Мы подходим совсем близко ко входу. Внутри, то есть уже в пещере, по обеим сторонам висят фотографии каких-то людей. Чаще в рамках со стеклом, но попадаются и просто выцветшие, полустёртые фотокарточки. На одних написаны две даты через чёрточку, на других нет ничего. Все лица молодые, кроме, может двух или трёх.
— Лучше любого забора, да? — Мясоедов останавливается около фотографии какой-то девушки и внимательно всматривается в её лицо.
— Пожалуй. Это… это все, кто не вышел оттуда? — спрашиваю я, чувствуя, как внутри собирается едкий комок, грозящий вызвать очередной рвотный позыв.
— Нет, что вы, — Мясоедов морщится, будто от кислятины, — это люди, пропавшие в девяностые.
— Куда, пропавшие?
— Кто его знает. Лично я считаю, что большинство из них живы, просто подались куда-нибудь на заработки, никому об этом не сказав. В Москву, например, а может, на ближайшую войну.
— Тогда почему они здесь?
— Не знаю. Кто-то первый повесил тут фотографию пропавшего человека. Другие тоже стали так делать. Знаете, такое иногда бывает в церквях — люди вешают фотографии своих больных родственников в надежде на спасение… Люди всегда во что-то верят. Кстати, вы не боитесь войти внутрь?
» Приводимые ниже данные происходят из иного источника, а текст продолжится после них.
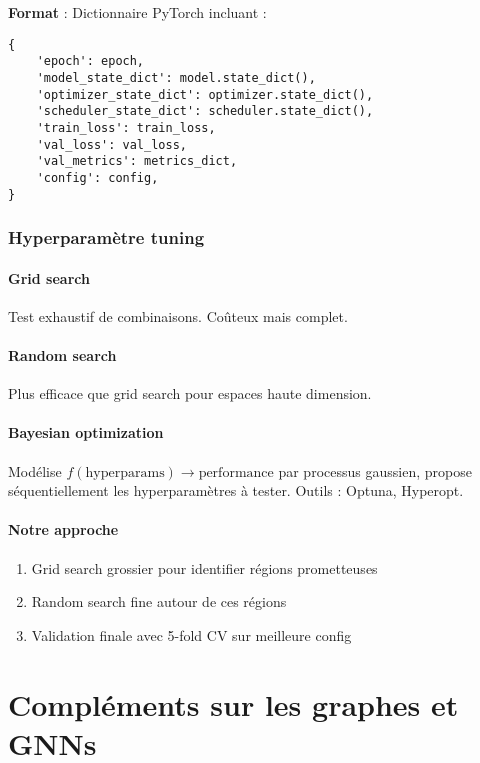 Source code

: \textbf{Format} : Dictionnaire PyTorch incluant :
\begin{verbatim}
{
    'epoch': epoch,
    'model_state_dict': model.state_dict(),
    'optimizer_state_dict': optimizer.state_dict(),
    'scheduler_state_dict': scheduler.state_dict(),
    'train_loss': train_loss,
    'val_loss': val_loss,
    'val_metrics': metrics_dict,
    'config': config,
}
\end{verbatim}

\subsection{Hyperparamètre tuning}

\subsubsection{Grid search}

Test exhaustif de combinaisons. Coûteux mais complet.

\subsubsection{Random search}

Plus efficace que grid search pour espaces haute dimension.

\subsubsection{Bayesian optimization}

Modélise $f(\text{hyperparams}) \rightarrow \text{performance}$ par processus gaussien, propose séquentiellement les hyperparamètres à tester. Outils : Optuna, Hyperopt.

\subsubsection{Notre approche}

\begin{enumerate}
    \item Grid search grossier pour identifier régions prometteuses
    \item Random search fine autour de ces régions
    \item Validation finale avec 5-fold CV sur meilleure config
\end{enumerate}

\chapter{Compléments sur les graphes et GNNs}


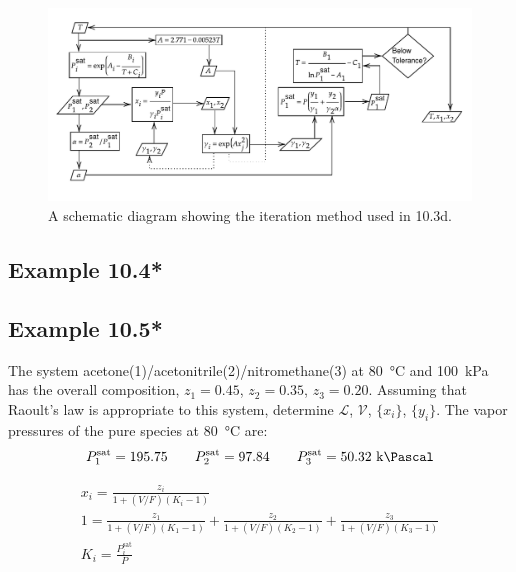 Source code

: \documentclass[../main.tex]{subfiles}
\begin{document}
\begin{solution}
\begin{enumerate}[label=(\alph*)]
      \begin{figure}[h!]
        \centering
        \includegraphics[width=\linewidth]{../img/e10-3d.pdf}%
        \caption{A schematic diagram showing the iteration method
        used in 10.3d.}
        \label{fig:e10-3d}
      \end{figure}

  \end{enumerate}
\end{solution}
%

%
\subsection*{Example 10.4*}

%
\subsection*{Example 10.5*}
%
The system acetone(1)/acetonitrile(2)/nitromethane(3) at
80~\unit{\degreeCelsius} and 100~\unit{\kilo\pascal} has the overall
composition, $z_{1}=0.45$, $z_{2}=0.35$, $z_{3}=0.20$. Assuming that
Raoult's law is appropriate to this system, determine $\mathcal{L}$,
$\mathcal{V}$, $\{x_{i}\}$, $\{y_{i}\}$. The vapor pressures of the
pure species at 80~\unit{\degreeCelsius} are:
%
\begin{gather*}%
  P_1^{\text{sat}} = 195.75 \qquad P_2^{\text{sat}} = 97.84 \qquad
  P_3^{\text{sat}} = 50.32~\unit{\kilo\Pascal}
\end{gather*}
%
%
\begin{solution}%
  \begin{gather*}%
    x_{i} = \frac{z_{i}}{1 + (V/F)(K_{i}-1)}\\
    1 = \frac{z_{1}}{1 + (V/F)(K_{1}-1)} + \frac{z_{2}}{1 +
    (V/F)(K_{2}-1)} + \frac{z_{3}}{1 + (V/F)(K_{3} - 1 )}\\
    K_{i} = \frac{P_{i}^{\text{sat}}}{P}\\
  \end{gather*}
\end{solution}
%
\end{document}

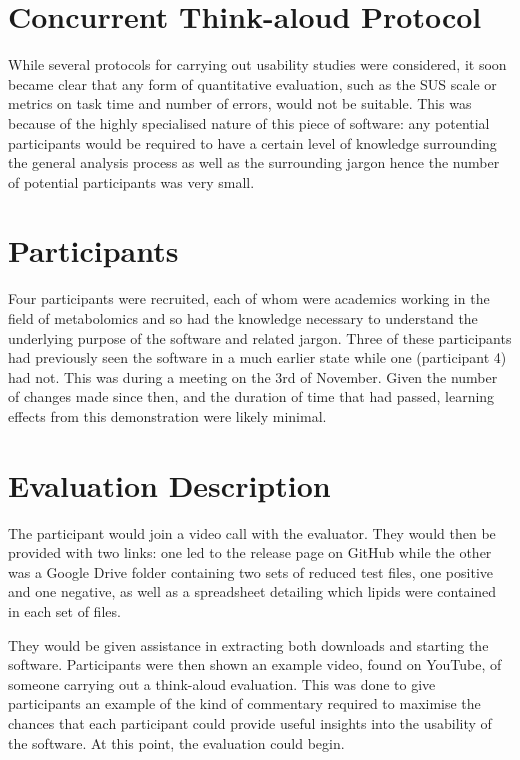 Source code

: \documentclass{l4proj}
\begin{document}
\section{Concurrent Think-aloud Protocol} \label{think-aloud-protocol}
While several protocols for carrying out usability studies were considered, it soon became clear that any form of quantitative evaluation, such as the SUS scale or metrics on task time and number of errors, would not be suitable. This was because of the highly specialised nature of this piece of software: any potential participants would be required to have a certain level of knowledge surrounding the general analysis process as well as the surrounding jargon hence the number of potential participants was very small.

\section{Participants}
Four participants were recruited, each of whom were academics working in the field of metabolomics and so had the knowledge necessary to understand the underlying purpose of the software and related jargon. Three of these participants had previously seen the software in a much earlier state while one (participant 4) had not. This was during a meeting on the 3rd of November. Given the number of changes made since then, and the duration of time that had passed, learning effects from this demonstration were likely minimal.

\section{Evaluation Description}
The participant would join a video call with the evaluator. They would then be provided with two links: one led to the release page on GitHub while the other was a Google Drive folder containing two sets of reduced test files, one positive and one negative, as well as a spreadsheet detailing which lipids were contained in each set of files.

They would be given assistance in extracting both downloads and starting the software. Participants were then shown an example video, found on YouTube, of someone carrying out a think-aloud evaluation. This was done to give participants an example of the kind of commentary required to maximise the chances that each participant could provide useful insights into the usability of the software. At this point, the evaluation could begin.
\end{document}
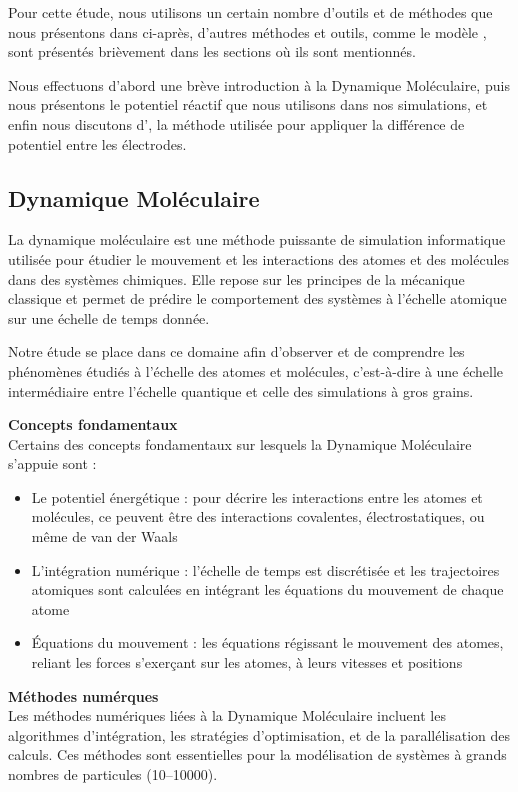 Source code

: Pour cette étude, nous utilisons un certain nombre d'outils et de méthodes que nous présentons dans ci-après, d'autres méthodes et outils, comme le modèle \spce{}, sont présentés brièvement dans les sections où ils sont mentionnés.

Nous effectuons d'abord une brève introduction à la Dynamique Moléculaire, puis nous présentons \reaxff{} le potentiel réactif que nous utilisons dans nos simulations, et enfin nous discutons d'\echemdid{}, la méthode utilisée pour appliquer la différence de potentiel entre les électrodes.

    \subsection{Dynamique Moléculaire}

La dynamique moléculaire est une méthode puissante de simulation informatique utilisée pour étudier le mouvement et les interactions des atomes et des molécules dans des systèmes chimiques. Elle repose sur les principes de la mécanique classique et permet de prédire le comportement des systèmes à l'échelle atomique sur une échelle de temps donnée.

Notre étude se place dans ce domaine afin d'observer et de comprendre les phénomènes étudiés à l'échelle des atomes et molécules, c'est-à-dire à une échelle intermédiaire entre l'échelle quantique et celle des simulations à gros grains.

\textbf{Concepts fondamentaux}\\
Certains des concepts fondamentaux sur lesquels la Dynamique Moléculaire s'appuie sont :
\begin{itemize}
    \item Le potentiel énergétique : pour décrire les interactions entre les atomes et molécules, ce peuvent être des interactions covalentes, électrostatiques, ou même de van der Waals
    \item L'intégration numérique : l'échelle de temps est discrétisée et les trajectoires atomiques sont calculées en intégrant les équations du mouvement de chaque atome
    \item Équations du mouvement : les équations régissant le mouvement des atomes, reliant les forces s'exerçant sur les atomes, à leurs vitesses et positions
\end{itemize}

\textbf{Méthodes numérques}\\
Les méthodes numériques liées à la Dynamique Moléculaire incluent les algorithmes d'intégration, les stratégies d'optimisation, et de la parallélisation des calculs. Ces méthodes sont essentielles pour la modélisation de systèmes à grands nombres de particules (\numrange{10}{10000}).

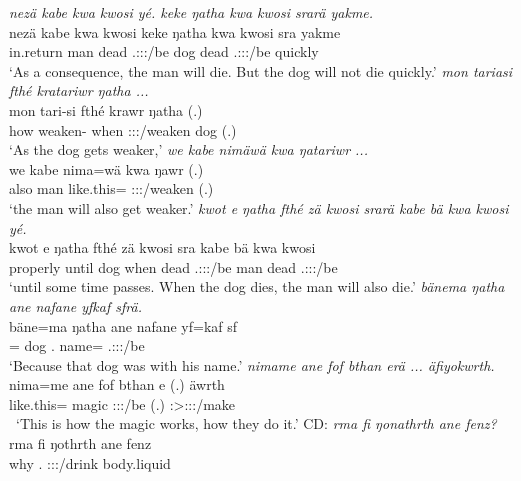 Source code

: \begin{exe}
	\emph{nezä kabe kwa kwosi yé. keke ŋatha kwa kwosi srarä yakme.}\\
	\gll nezä kabe kwa kwosi  keke ŋatha kwa kwosi sra yakme\\
	in.return man {\Fut} dead \Tsg.\Masc:\Sbj:\Nonpast:\Ipfv/be {\Neg} dog {\Fut} dead \Tsg.\Masc:\Sbj:\Irr:\Ipfv/be quickly\\
	\trans `As a consequence, the man will die. But the dog will not die quickly.'
	\emph{mon tariasi fthé kratariwr ŋatha ...}\\
	\gll mon tari-si fthé krawr ŋatha (.)\\
	how weaken-{\Nmlz} when \Stsg:\Sbj:\Irr:\Ipfv/weaken dog (.)\\
	\trans `As the dog gets weaker,'
	\emph{we kabe nimäwä kwa ŋatariwr ...}\\
	\gll we kabe nima=wä kwa ŋawr (.)\\
	also man like.this={\Emph} {\Fut} \Stsg:\Sbj:\Nonpast:\Ipfv/weaken (.)\\
	\trans `the man will also get weaker.'
	\emph{kwot e ŋatha fthé zä kwosi srarä kabe bä kwa kwosi yé.}\\
	\gll kwot e ŋatha fthé zä kwosi sra kabe bä kwa kwosi \\
	properly until dog when {\Prox} dead \Tsg.\Masc:\Sbj:\Irr:\Ipfv/be man \Med{} {\Fut} dead \Tsg.\Masc:\Sbj:\Nonpast:\Ipfv/be\\
	\trans `until some time passes. When the dog dies, the man will also die.'
	\emph{bänema ŋatha ane nafane yfkaf sfrä.}\\
	\gll bäne=ma ŋatha ane nafane yf=kaf sf\\
	\Recog={\Char} dog {\Dem} \Tsg.{\Poss} name={\Prop} \Tsg.\Masc:\Sbj:\Rpst:\Ipfv/be\\
	\trans `Because that dog was with his name.'
	\emph{nimame ane fof bthan erä ... äfiyokwrth.}\\
	\gll nima=me ane fof bthan e (.) äwrth\\
	like.this={\Ins} {\Dem} {\Emph} magic \Stpl:\Sbj:\Nonpast:\Ipfv/be (.) \Stpl:\Sbj>\Stpl:\Obj:\Nonpast:\Ipfv/make\\\
	\trans `This is how the magic works, how they do it.'
	\textsc{CD}: \emph{rma fi ŋonathrth ane fenz?}\\
	\gll rma fi ŋothrth ane fenz\\
	why \Third.{\Abs} \Stpl:\Sbj:\Nonpast:\Ipfv/drink {\Dem} body.liquid\\

\end{exe}
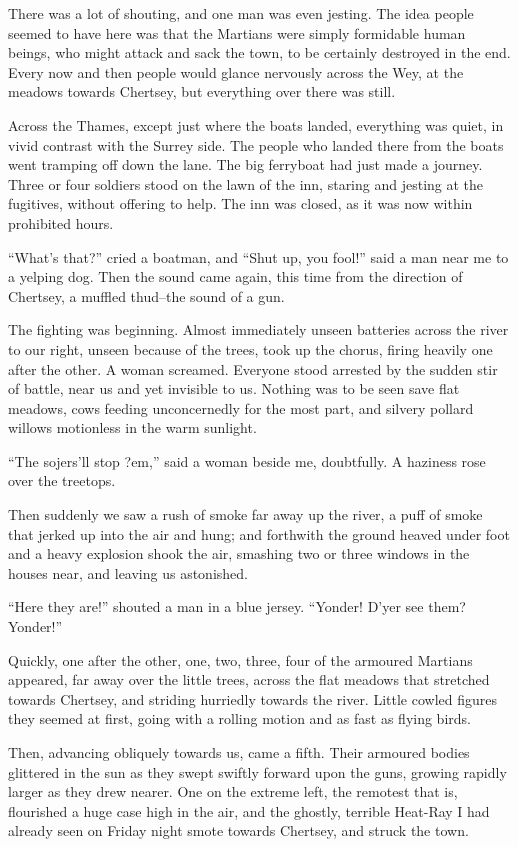 There was a lot of shouting, and one man was even jesting. The idea
people seemed to have here was that the Martians were simply
formidable human beings, who might attack and sack the town, to be
certainly destroyed in the end. Every now and then people would
glance nervously across the Wey, at the meadows towards Chertsey,
but everything over there was still.

Across the Thames, except just where the boats landed, everything
was quiet, in vivid contrast with the Surrey side. The people who
landed there from the boats went tramping off down the lane. The
big ferryboat had just made a journey. Three or four soldiers stood
on the lawn of the inn, staring and jesting at the fugitives,
without offering to help. The inn was closed, as it was now within
prohibited hours.

``What's that?'' cried a boatman, and ``Shut up, you fool!'' said a man
near me to a yelping dog. Then the sound came again, this time from
the direction of Chertsey, a muffled thud--the sound of a gun.

The fighting was beginning. Almost immediately unseen batteries
across the river to our right, unseen because of the trees, took up
the chorus, firing heavily one after the other. A woman screamed.
Everyone stood arrested by the sudden stir of battle, near us and
yet invisible to us. Nothing was to be seen save flat meadows, cows
feeding unconcernedly for the most part, and silvery pollard
willows motionless in the warm sunlight.

``The sojers'll stop ?em,'' said a woman beside me, doubtfully. A
haziness rose over the treetops.

Then suddenly we saw a rush of smoke far away up the river, a puff
of smoke that jerked up into the air and hung; and forthwith the
ground heaved under foot and a heavy explosion shook the air,
smashing two or three windows in the houses near, and leaving us
astonished.

``Here they are!'' shouted a man in a blue jersey. ``Yonder! D'yer see
them? Yonder!''

Quickly, one after the other, one, two, three, four of the armoured
Martians appeared, far away over the little trees, across the flat
meadows that stretched towards Chertsey, and striding hurriedly
towards the river. Little cowled figures they seemed at first,
going with a rolling motion and as fast as flying birds.

Then, advancing obliquely towards us, came a fifth. Their armoured
bodies glittered in the sun as they swept swiftly forward upon the
guns, growing rapidly larger as they drew nearer. One on the
extreme left, the remotest that is, flourished a huge case high in
the air, and the ghostly, terrible Heat-Ray I had already seen on
Friday night smote towards Chertsey, and struck the town.

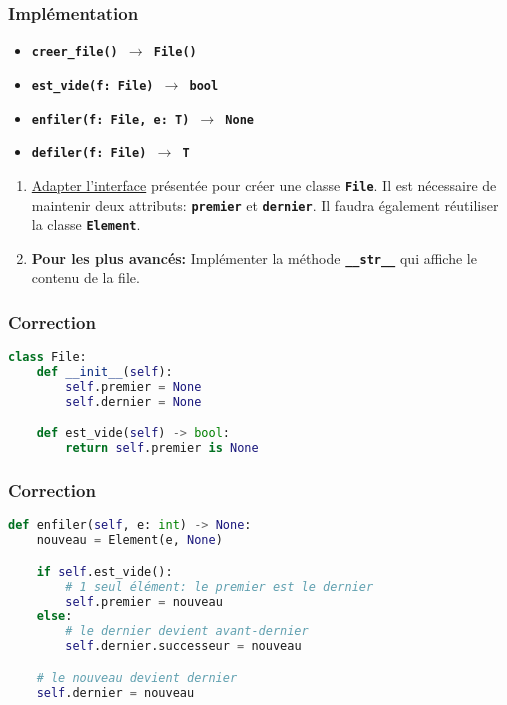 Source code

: \documentclass[svgnames,11pt]{beamer}
\begin{document}
\begin{frame}
    \frametitle{Implémentation}

    \begin{itemize}
        \item \texttt{\textbf{creer\_file() $\rightarrow$ File()}}
        \item \texttt{\textbf{est\_vide(f: File) $\rightarrow$ bool}}
        \item \texttt{\textbf{enfiler(f: File, e: T) $\rightarrow$ None}}
        \item \texttt{\textbf{defiler(f: File) $\rightarrow$ T}}
        \end{itemize}

        \begin{activite}
            \begin{enumerate}
                \item \underline{Adapter l'interface} présentée pour créer une classe \textbf{\texttt{File}}. Il est nécessaire de maintenir deux attributs: \textbf{\texttt{premier}} et \textbf{\texttt{dernier}}. Il faudra également réutiliser la classe \textbf{\texttt{Element}}.
                \item \textbf{Pour les plus avancés:} Implémenter la méthode \textbf{\texttt{\_\_str\_\_}} qui affiche le contenu de la file.
            \end{enumerate}
        \end{activite}
\end{frame}
\begin{frame}[fragile]
    \frametitle{Correction}

\begin{lstlisting}[language=Python , basicstyle=\ttfamily\small, xleftmargin=2em, xrightmargin=2em]
class File:
    def __init__(self):
        self.premier = None
        self.dernier = None

    def est_vide(self) -> bool:
        return self.premier is None
\end{lstlisting}

\end{frame}
\begin{frame}[fragile]
    \frametitle{Correction}

\begin{lstlisting}[language=Python , basicstyle=\ttfamily\small, xleftmargin=2em, xrightmargin=2em]
def enfiler(self, e: int) -> None:
    nouveau = Element(e, None)

    if self.est_vide():
        # 1 seul élément: le premier est le dernier
        self.premier = nouveau
    else:
        # le dernier devient avant-dernier
        self.dernier.successeur = nouveau

    # le nouveau devient dernier
    self.dernier = nouveau
\end{lstlisting}

\end{frame}
\end{document}
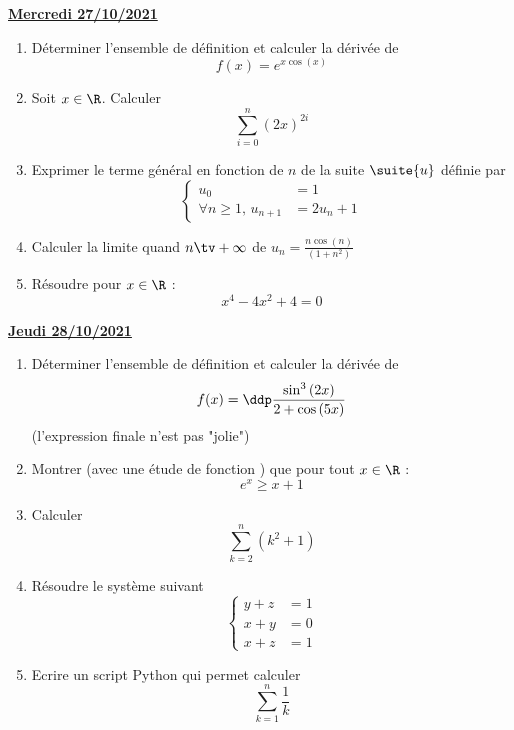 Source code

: \documentclass[a4paper, 11pt,reqno]{article}
\newcommand{\jour}[1]{
\begin{center}
\underline{\textbf{#1}}
\end{center}

 }
\begin{document}
\jour{Mercredi 27/10/2021}
\begin{exercice}
\begin{enumerate}
\item  Déterminer l'ensemble de définition et calculer la dérivée de
$$f(x)=e^{x\cos{(x)}}$$
\item Soit $x\in\R$. Calculer $$\sum_{i=0}^n (2x)^{2i}$$ 
\item Exprimer le terme général en fonction de $n$ de la suite $\suite{u}$ définie par 
$$\left\{\begin{array}{rl}
u_0 &=1\\
\forall n\geq 1,\,  u_{n+1}&= 2u_n +1
\end{array}\right.$$
\item Calculer la limite quand $n\tv+\infty$ de $u_n=\frac{n\cos(n)}{(1+n^2)}$
\item Résoudre pour $x\in \R$ :
$$x^4-4x^2+4=0$$
\end{enumerate}
\end{exercice}

\jour{Jeudi 28/10/2021}
\begin{exercice}
\begin{enumerate}
\item  Déterminer l'ensemble de définition et calculer la dérivée de
 $$f(x)=\ddp\frac{\sin^3{(2x)}}{2+\cos{(5x)}}$$
 (l'expression finale n'est pas "jolie")
\item  Montrer (avec une étude de fonction ) que pour tout $x\in \R$ :
$$e^x\geq x+1$$
\item  Calculer 
$$\sum_{k=2}^{n} (k^2+1)$$
\item Résoudre le système suivant 
$$\left\{ 
\begin{array}{cc}
y+z&=1\\
x+y&=0\\
x+z&=1
\end{array}
\right.$$
\item Ecrire un script Python qui permet calculer 
$$\sum_{k=1}^n \frac{1}{k}$$
\end{enumerate}
\end{exercice}
\end{document}
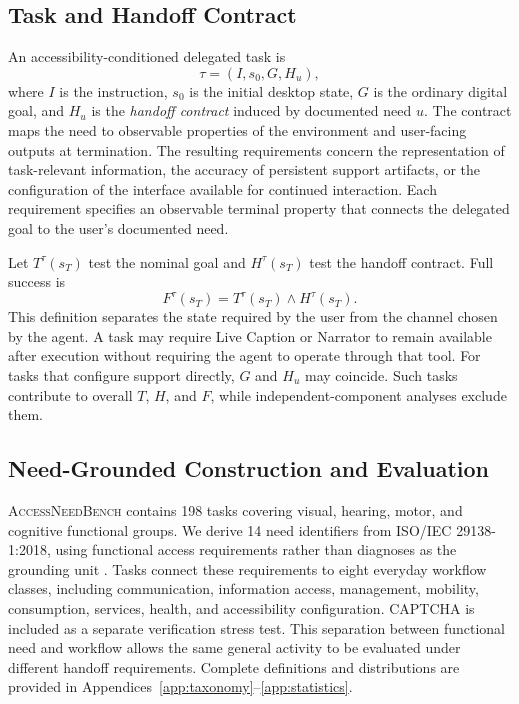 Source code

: \documentclass[11pt]{article}
\newcommand{\bench}{\textsc{AccessNeedBench}\xspace}
\begin{document}
\subsection{Task and Handoff Contract}

An accessibility-conditioned delegated task is
\begin{equation}
\tau=(I,s_0,G,H_u),
\end{equation}
where $I$ is the instruction, $s_0$ is the initial desktop state, $G$ is the ordinary digital goal, and $H_u$ is the \emph{handoff contract} induced by documented need $u$. The contract maps the need to observable properties of the environment and user-facing outputs at termination. The resulting requirements concern the representation of task-relevant information, the accuracy of persistent support artifacts, or the configuration of the interface available for continued interaction. Each requirement specifies an observable terminal property that connects the delegated goal to the user’s documented need.

Let $T^\tau(s_T)$ test the nominal goal and $H^\tau(s_T)$ test the handoff contract. Full success is
\begin{equation}
F^\tau(s_T)=T^\tau(s_T)\land H^\tau(s_T).
\label{eq:handoff-full}
\end{equation}
This definition separates the state required by the user from the channel chosen by the agent. A task may require Live Caption or Narrator to remain available after execution without requiring the agent to operate through that tool. For tasks that configure support directly, $G$ and $H_u$ may coincide. Such tasks contribute to overall $T$, $H$, and $F$, while independent-component analyses exclude them.

\subsection{Need-Grounded Construction and Evaluation}

\bench contains 198 tasks covering visual, hearing, motor, and cognitive functional groups. We derive 14 need identifiers from ISO/IEC 29138-1:2018, using functional access requirements rather than diagnoses as the grounding unit \citep{iso29138}. Tasks connect these requirements to eight everyday workflow classes, including communication, information access, management, mobility, consumption, services, health, and accessibility configuration. CAPTCHA is included as a separate verification stress test. This separation between functional need and workflow allows the same general activity to be evaluated under different handoff requirements. Complete definitions and distributions are provided in Appendices~\ref{app:taxonomy}--\ref{app:statistics}.
\end{document}
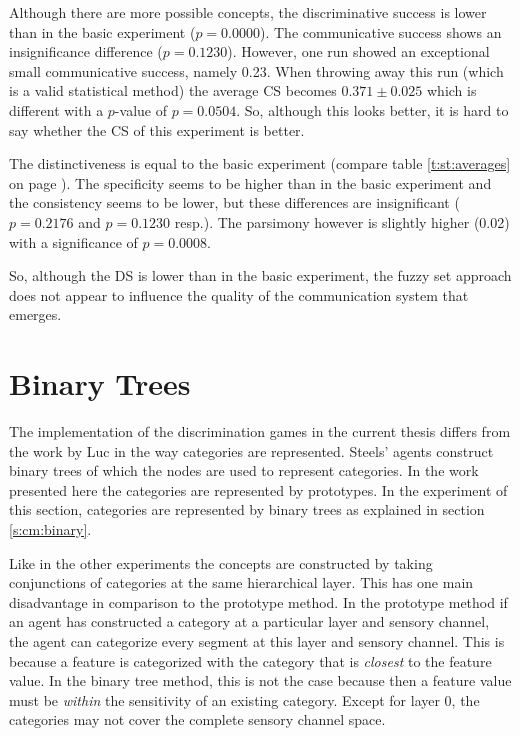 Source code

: Although there are more possible concepts, the discriminative success is lower than in the basic experiment ($p=0.0000$). The communicative success shows an insignificance difference ($p=0.1230$). However,  one run showed an exceptional small communicative success, namely 0.23. When throwing away this run (which is a valid statistical method) the average CS becomes $0.371 \pm 0.025$ which is different with a $p$-value of $p=0.0504$. So, although this looks better, it is hard to say whether the CS of this experiment is better. 

The distinctiveness is equal to the basic experiment (compare table \ref{t:st:averages} on page \pageref{t:st:averages}). The specificity seems to be higher than in the basic experiment and the consistency seems to be lower, but these differences are insignificant ($p=0.2176$ and $p=0.1230$ resp.). The parsimony however is slightly higher (0.02) with a significance of $p=0.0008$.

So, although the DS is lower than in the basic experiment, the fuzzy set approach does not appear to influence the quality of the communication system that emerges. 

\section{Binary Trees}\label{s:cat:bin}

The implementation of the discrimination games in the current thesis differs from the work by Luc  in the way categories are represented. Steels' agents construct binary trees of which the nodes are used to represent categories. In the work presented here the categories are represented by prototypes. In the experiment of this section, categories are represented by binary trees as explained in section \ref{s:cm:binary}. 

Like in the other experiments the concepts are constructed by taking conjunctions of categories at the same hierarchical layer. This has one main disadvantage in comparison to the prototype method. In the prototype method if an agent has constructed a category at a particular layer and sensory channel, the agent can categorize every segment at this layer and sensory channel. This is because a feature is categorized with the category that is {\em closest} to the feature value. In the binary tree method, this is not the case because then a feature value must be {\em within} the sensitivity of an existing category. Except for layer 0, the categories may not cover the complete sensory channel space.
— Да ладно, чего уж там, — отвечаю я, мысленно сжигая за собой мосты, — день и так начался неудачно… а что там, внутри?
— Сейчас ничего. Раньше, до войны, тут было что-то вроде места для прогулок, ещё раньше — каменоломни, а ещё раньше, то есть совсем давно, какие-то языческие святилища. — Мясоедов смотрит на меня с подозрением. — Точно не боитесь?
— Чего мне бояться?
— Мало ли чего, Алексей Германович. — Мясоедов опять странно на меня смотрит, будто испытывает. — Ладно, пойдёмте.
Он включает фонарь, и мы заходим. Внутри пещера и вправду сильно напоминает искусственно вырытый тоннель. По крайней мере, прослеживается вполне определённая цилиндричность, хотя диаметр постоянно «плавает», то, расширяясь, но немного сужаясь.
— Сейчас эта геометрия закончится, — как будто прочитав мои мысли, говорит Мясоедов, — дальше всё будет гораздо естественнее.
Метров через сорок тоннель сильно расширяется, и мы попадаем в длинную бесформенную залу. Я замечаю на полу остатки деревянного настила, а в самом широком месте некое подобие скамеек.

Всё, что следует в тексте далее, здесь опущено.